Cannot deploy DAGs on Google Composer if I import

2019-09-05 03:06发布

问题:

For some reason I can't deploy DAG files on Google Composer if I import google.cloud.storage in the DAG. If I try to deploy such a DAG file then it doesn't get added to the DagBag so ends up with a non-link entry in the Airflow website and is not usable. At this point there's the usual information icon saying: This DAG isn't available in the web server's DagBag object. It shows up in this list because the scheduler marked it as active in the metadata database. Unlike an actual syntax error there is no error message at the top of the page.

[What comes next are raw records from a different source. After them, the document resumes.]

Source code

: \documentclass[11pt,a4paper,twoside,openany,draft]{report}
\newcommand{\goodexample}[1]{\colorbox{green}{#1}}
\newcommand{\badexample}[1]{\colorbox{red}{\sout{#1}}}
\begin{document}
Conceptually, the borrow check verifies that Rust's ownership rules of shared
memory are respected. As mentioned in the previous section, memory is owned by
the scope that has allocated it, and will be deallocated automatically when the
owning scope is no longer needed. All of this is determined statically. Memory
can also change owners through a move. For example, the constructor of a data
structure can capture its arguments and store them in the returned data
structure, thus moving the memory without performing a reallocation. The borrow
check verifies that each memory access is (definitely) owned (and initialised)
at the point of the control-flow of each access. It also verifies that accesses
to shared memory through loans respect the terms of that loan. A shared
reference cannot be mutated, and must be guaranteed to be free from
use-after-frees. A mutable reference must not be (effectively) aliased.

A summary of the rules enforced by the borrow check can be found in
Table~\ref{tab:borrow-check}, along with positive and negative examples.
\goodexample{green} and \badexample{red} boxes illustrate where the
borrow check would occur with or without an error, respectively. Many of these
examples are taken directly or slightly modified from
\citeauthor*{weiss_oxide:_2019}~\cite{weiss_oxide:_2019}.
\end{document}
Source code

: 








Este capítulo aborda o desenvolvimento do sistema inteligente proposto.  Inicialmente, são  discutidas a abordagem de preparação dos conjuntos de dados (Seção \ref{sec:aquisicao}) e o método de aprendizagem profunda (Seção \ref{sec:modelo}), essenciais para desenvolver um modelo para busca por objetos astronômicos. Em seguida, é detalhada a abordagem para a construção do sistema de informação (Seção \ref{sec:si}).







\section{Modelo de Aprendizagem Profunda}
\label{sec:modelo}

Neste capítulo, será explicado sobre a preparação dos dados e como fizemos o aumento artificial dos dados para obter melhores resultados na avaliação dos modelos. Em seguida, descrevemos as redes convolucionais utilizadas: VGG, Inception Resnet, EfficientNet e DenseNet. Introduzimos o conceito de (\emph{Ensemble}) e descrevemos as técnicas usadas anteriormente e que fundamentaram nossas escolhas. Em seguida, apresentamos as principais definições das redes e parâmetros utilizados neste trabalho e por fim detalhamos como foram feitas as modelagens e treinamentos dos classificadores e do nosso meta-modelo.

I have boiled this down precisely as to whether I import google.cloud.storage or not. Not even whether I actually use it. For example this dag works fine if I comment out the storage import line, does not install in Composer if I replace it. Would anyone have any clue as to why?

import datetime
from airflow import DAG
from google.cloud import storage
from airflow.operators.python_operator import PythonOperator

default_args = {
    'owner': 'Airflow',
    'depends_on_past': False,
    'email': ['kevin@here.com'],
    'email_on_failure': True,
    'email_on_retry': True,
    'retries': 1,
    'retry_delay': datetime.timedelta(minutes=5),
    'start_date': datetime.datetime(2017,1,1),
}

def ingest_file(**kwargs):
    status = 'OK'
    return status

# Not scheduled, trigger only
dag = DAG('ingest_test', default_args=default_args, schedule_interval=None)

ingest = PythonOperator(task_id = 'ingest', provide_context = True, 
  python_callable = ingest_file, dag = dag)

回答1:

If you require PyPi packages in your DAG or custom Operators then you don't get an error message, the DAG just doesn't deploy. If you're getting this then make sure all the packages you need are installed in the Composer environment.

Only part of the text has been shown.